Micropython / pico wireless pack - documentation?

Hi all

I’d like more info, but can’t find anything beyond the two MicroPython examples (both of which work fine) available at pimoroni-pico/micropython/examples at main · pimoroni/pimoroni-pico · GitHub
Doing
>>> import picowireless
>>> dir(picowireless)
shows that the module has a whole slew of functions, and can guess how to use a few of them, but even the calling signatures are undocumented.
Have any pico wireless pack users made much progress? I’d be interested to learn how - I feel sure there’s more info online than my searches have turned up so far.
Thanks in anticipation

FWIW, I am interested to make a wireless datalogger, and guess that I’ll be using Server-sent Events, but without the facilities offered by Flask, etc.

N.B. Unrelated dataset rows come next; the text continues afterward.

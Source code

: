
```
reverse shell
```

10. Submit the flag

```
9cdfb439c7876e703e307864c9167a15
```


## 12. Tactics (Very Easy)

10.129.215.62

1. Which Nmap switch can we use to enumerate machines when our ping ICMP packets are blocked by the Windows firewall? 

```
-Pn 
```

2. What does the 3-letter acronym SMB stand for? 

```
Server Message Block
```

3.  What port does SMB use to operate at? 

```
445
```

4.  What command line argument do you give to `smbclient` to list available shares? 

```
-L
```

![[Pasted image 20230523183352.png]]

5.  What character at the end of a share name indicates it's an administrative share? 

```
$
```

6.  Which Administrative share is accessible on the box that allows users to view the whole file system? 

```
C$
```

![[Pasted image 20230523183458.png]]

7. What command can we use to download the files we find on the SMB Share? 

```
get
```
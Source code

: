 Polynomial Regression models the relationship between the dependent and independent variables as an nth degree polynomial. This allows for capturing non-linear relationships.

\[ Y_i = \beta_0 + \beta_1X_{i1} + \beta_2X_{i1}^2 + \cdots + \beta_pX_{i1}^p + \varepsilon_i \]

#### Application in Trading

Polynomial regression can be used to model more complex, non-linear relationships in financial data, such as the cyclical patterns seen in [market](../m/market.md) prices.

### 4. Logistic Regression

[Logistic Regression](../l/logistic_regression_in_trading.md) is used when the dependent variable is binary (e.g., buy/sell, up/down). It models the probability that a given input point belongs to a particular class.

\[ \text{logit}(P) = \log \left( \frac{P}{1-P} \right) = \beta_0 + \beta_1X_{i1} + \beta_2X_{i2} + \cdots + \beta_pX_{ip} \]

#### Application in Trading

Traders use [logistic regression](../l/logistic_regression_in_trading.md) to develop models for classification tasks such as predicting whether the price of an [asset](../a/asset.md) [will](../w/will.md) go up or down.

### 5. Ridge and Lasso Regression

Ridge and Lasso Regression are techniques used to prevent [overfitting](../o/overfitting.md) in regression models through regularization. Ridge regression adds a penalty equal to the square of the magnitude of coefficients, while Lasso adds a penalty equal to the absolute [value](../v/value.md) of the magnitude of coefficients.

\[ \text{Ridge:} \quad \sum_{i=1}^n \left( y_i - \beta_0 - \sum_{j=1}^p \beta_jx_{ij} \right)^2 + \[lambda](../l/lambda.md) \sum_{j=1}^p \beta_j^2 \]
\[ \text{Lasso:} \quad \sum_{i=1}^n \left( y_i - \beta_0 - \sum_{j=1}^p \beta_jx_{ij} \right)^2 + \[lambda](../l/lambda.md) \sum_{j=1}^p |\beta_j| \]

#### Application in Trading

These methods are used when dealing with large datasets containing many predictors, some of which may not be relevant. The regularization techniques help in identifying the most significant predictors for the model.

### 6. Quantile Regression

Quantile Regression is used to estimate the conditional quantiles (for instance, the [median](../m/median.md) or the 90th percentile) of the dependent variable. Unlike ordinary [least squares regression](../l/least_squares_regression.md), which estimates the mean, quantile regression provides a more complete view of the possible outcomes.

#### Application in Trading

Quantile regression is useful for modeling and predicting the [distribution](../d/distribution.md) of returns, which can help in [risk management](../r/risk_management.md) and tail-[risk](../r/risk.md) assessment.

I’d also like a bit more information.

Can someone please point me in the direction of how to code your own web page so that I can use buttons and other objects?

I have been dipping into w3schools.com, which has a lot of free content which seems ok, perhaps give their HTML Tutorial a try.
HTML Forms might be the place to start.

Thank you. I will give it a try.

I’m making some progress, but only at glacial speed.
I’m now reasonably comfortable with the cheerlights and rgb_http examples but they both start a client socket with TCP_MODE, an integer constant whose value is 0.
I’d like to access an NTP server, which seems to require a UDP port (123).
Presumably I need something like
picowireless.client_start(addr, port, sock, UDP_MODE)
and I suppose UDP_MODE must be some integer other than 0. But what?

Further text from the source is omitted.